→ **Aim of the exercise**:
Pictures aside, return all of the records exactly as they stand.

→ **Information supplied**:
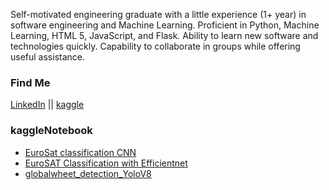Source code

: Self-motivated engineering graduate with a little experience (1+ year) in software engineering and Machine Learning. Proficient in Python, Machine Learning, HTML 5, JavaScript, and Flask. Ability to learn new software and technologies quickly. Capability to collaborate in groups while offering useful assistance.

### Find Me
[LinkedIn](https://www.linkedin.com/in/tasmimul-huda/) ||
[kaggle](https://www.kaggle.com/tasmim)

### kaggleNotebook
- [EuroSat classification CNN](https://www.kaggle.com/code/tasmim/eurosat-classification-cnn)
- [EuroSAT Classification with Efficientnet](https://www.kaggle.com/code/tasmim/eurosat-classification-with-efficientnet)
- [globalwheet_detection_YoloV8](https://www.kaggle.com/code/tasmim/globalwheet-detection-yolov8)

<!--
**tasmimul-huda/tasmimul-huda** is a ✨ _special_ ✨ repository because its `README.md` (this file) appears on your GitHub profile.

Here are some ideas to get you started:


- 🔭 I’m currently working on Deep L=Reinforcement Learning
- 🌱 I’m currently learning ...
- 👯 I’m looking to collaborate on ... 
- 🤔 I’m looking for help with ...
- 💬 Ask me about ...
- 📫 How to reach me: ...
- 😄 Pronouns: ...
- ⚡ Fun fact: ...
-->
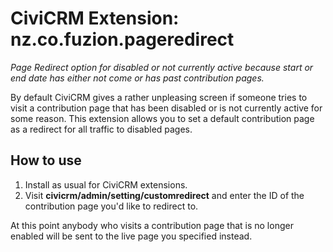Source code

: # CiviCRM Extension: nz.co.fuzion.pageredirect

*Page Redirect option for disabled or not currently active because start or end date has either not come or has past contribution pages.*

By default CiviCRM gives a rather unpleasing screen if someone tries to visit a contribution page that has been disabled or is not currently active for some reason. This extension allows you to set a default contribution page as a redirect for all traffic to disabled pages.

## How to use

1. Install as usual for CiviCRM extensions.
2. Visit **civicrm/admin/setting/customredirect** and enter the ID of the contribution page you'd like to redirect to.

At this point anybody who visits a contribution page that is no longer enabled will be sent to the live page you specified instead.
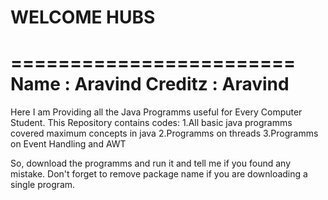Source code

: # WELCOME HUBS

========================
Name : Aravind 
Creditz : Aravind 
=======================

Here I am Providing all the Java Programms useful for Every Computer Student.
This Repository contains codes:
1.All basic java programms covered maximum concepts in java
2.Programms on threads
3.Programms on Event Handling and AWT

So, download the programms and run it and tell me if you found any mistake.
Don't forget to remove package name if you are downloading a single program.
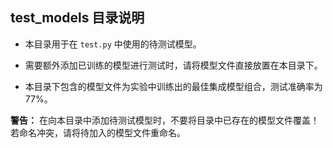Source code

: ## test_models 目录说明

- 本目录用于在 `test.py` 中使用的待测试模型。

- 需要额外添加已训练的模型进行测试时，请将模型文件直接放置在本目录下。

- 本目录下包含的模型文件为实验中训练出的最佳集成模型组合，测试准确率为77%。

**警告：** 在向本目录中添加待测试模型时，不要将目录中已存在的模型文件覆盖！若命名冲突，请将待加入的模型文件重命名。
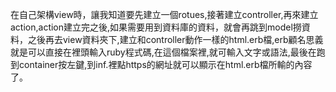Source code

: 在自己架構view時，讓我知道要先建立一個rotues,接著建立controller,再來建立action,action建立完之後,如果需要用到資料庫的資料，就會再跳到model撈資料，之後再去view資料夾下,建立和controller動作一樣的html.erb檔,erb顧名思義就是可以直接在裡頭輸入ruby程式碼,在這個檔案裡,就可輸入文字或語法,最後在跑到container按左鍵,到inf.裡點https的網址就可以顯示在html.erb檔所輸的內容了。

→ **Answer section**:
Source code

: Self-motivated engineering graduate with a little experience (1+ year) in software engineering and Machine Learning. Proficient in Python, Machine Learning, HTML 5, JavaScript, and Flask. Ability to learn new software and technologies quickly. Capability to collaborate in groups while offering useful assistance.

### Find Me
[LinkedIn](https://www.linkedin.com/in/tasmimul-huda/) ||
[kaggle](https://www.kaggle.com/tasmim)

### kaggleNotebook
- [EuroSat classification CNN](https://www.kaggle.com/code/tasmim/eurosat-classification-cnn)
- [EuroSAT Classification with Efficientnet](https://www.kaggle.com/code/tasmim/eurosat-classification-with-efficientnet)
- [globalwheet_detection_YoloV8](https://www.kaggle.com/code/tasmim/globalwheet-detection-yolov8)

<!--
**tasmimul-huda/tasmimul-huda** is a ✨ _special_ ✨ repository because its `README.md` (this file) appears on your GitHub profile.

Here are some ideas to get you started:


- 🔭 I’m currently working on Deep L=Reinforcement Learning
- 🌱 I’m currently learning ...
- 👯 I’m looking to collaborate on ... 
- 🤔 I’m looking for help with ...
- 💬 Ask me about ...
- 📫 How to reach me: ...
- 😄 Pronouns: ...
- ⚡ Fun fact: ...
-->
Source code

: # CiviCRM Extension: nz.co.fuzion.pageredirect

*Page Redirect option for disabled or not currently active because start or end date has either not come or has past contribution pages.*

By default CiviCRM gives a rather unpleasing screen if someone tries to visit a contribution page that has been disabled or is not currently active for some reason. This extension allows you to set a default contribution page as a redirect for all traffic to disabled pages.

## How to use

1. Install as usual for CiviCRM extensions.
2. Visit **civicrm/admin/setting/customredirect** and enter the ID of the contribution page you'd like to redirect to.

At this point anybody who visits a contribution page that is no longer enabled will be sent to the live page you specified instead.
Source code

: # WELCOME HUBS

========================
Name : Aravind 
Creditz : Aravind 
=======================

Here I am Providing all the Java Programms useful for Every Computer Student.
This Repository contains codes:
1.All basic java programms covered maximum concepts in java
2.Programms on threads
3.Programms on Event Handling and AWT

So, download the programms and run it and tell me if you found any mistake.
Don't forget to remove package name if you are downloading a single program.
Source code

: ## test_models 目录说明

- 本目录用于在 `test.py` 中使用的待测试模型。

- 需要额外添加已训练的模型进行测试时，请将模型文件直接放置在本目录下。

- 本目录下包含的模型文件为实验中训练出的最佳集成模型组合，测试准确率为77%。

**警告：** 在向本目录中添加待测试模型时，不要将目录中已存在的模型文件覆盖！若命名冲突，请将待加入的模型文件重命名。
Source code

: 在自己架構view時，讓我知道要先建立一個rotues,接著建立controller,再來建立action,action建立完之後,如果需要用到資料庫的資料，就會再跳到model撈資料，之後再去view資料夾下,建立和controller動作一樣的html.erb檔,erb顧名思義就是可以直接在裡頭輸入ruby程式碼,在這個檔案裡,就可輸入文字或語法,最後在跑到container按左鍵,到inf.裡點https的網址就可以顯示在html.erb檔所輸的內容了。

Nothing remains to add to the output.